## WORK INSTRUCTION:
Retype the material exactly, ending with the line containing "Thursday 7:00 p.m. to 8:00 p.m.".
++++++
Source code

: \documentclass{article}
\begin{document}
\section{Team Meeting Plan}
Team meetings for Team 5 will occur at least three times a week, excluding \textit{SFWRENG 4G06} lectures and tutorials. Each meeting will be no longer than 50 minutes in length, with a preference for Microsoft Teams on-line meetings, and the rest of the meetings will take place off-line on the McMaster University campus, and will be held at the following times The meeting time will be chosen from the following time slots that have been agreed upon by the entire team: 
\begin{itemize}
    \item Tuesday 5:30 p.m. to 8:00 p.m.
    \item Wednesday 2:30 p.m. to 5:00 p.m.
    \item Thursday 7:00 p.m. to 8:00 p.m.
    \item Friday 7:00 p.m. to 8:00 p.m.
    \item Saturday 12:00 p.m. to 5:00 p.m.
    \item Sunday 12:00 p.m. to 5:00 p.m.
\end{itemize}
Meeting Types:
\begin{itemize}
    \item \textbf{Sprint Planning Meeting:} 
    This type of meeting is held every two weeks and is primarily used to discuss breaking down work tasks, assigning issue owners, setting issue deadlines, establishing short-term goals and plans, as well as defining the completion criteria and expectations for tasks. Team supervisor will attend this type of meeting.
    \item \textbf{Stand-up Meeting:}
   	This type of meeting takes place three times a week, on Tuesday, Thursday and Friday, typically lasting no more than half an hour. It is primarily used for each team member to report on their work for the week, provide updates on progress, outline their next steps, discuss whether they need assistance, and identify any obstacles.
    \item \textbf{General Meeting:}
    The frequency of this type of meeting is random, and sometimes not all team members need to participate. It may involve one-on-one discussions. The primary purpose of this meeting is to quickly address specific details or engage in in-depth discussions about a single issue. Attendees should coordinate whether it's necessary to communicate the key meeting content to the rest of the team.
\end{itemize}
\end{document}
++++++
## RESULT FOR THIS TASK:
Source code

: \documentclass{article}
\begin{document}
\section{Team Meeting Plan}
Team meetings for Team 5 will occur at least three times a week, excluding \textit{SFWRENG 4G06} lectures and tutorials. Each meeting will be no longer than 50 minutes in length, with a preference for Microsoft Teams on-line meetings, and the rest of the meetings will take place off-line on the McMaster University campus, and will be held at the following times The meeting time will be chosen from the following time slots that have been agreed upon by the entire team: 
\begin{itemize}
    \item Tuesday 5:30 p.m. to 8:00 p.m.
    \item Wednesday 2:30 p.m. to 5:00 p.m.
    \item Thursday 7:00 p.m. to 8:00 p.m.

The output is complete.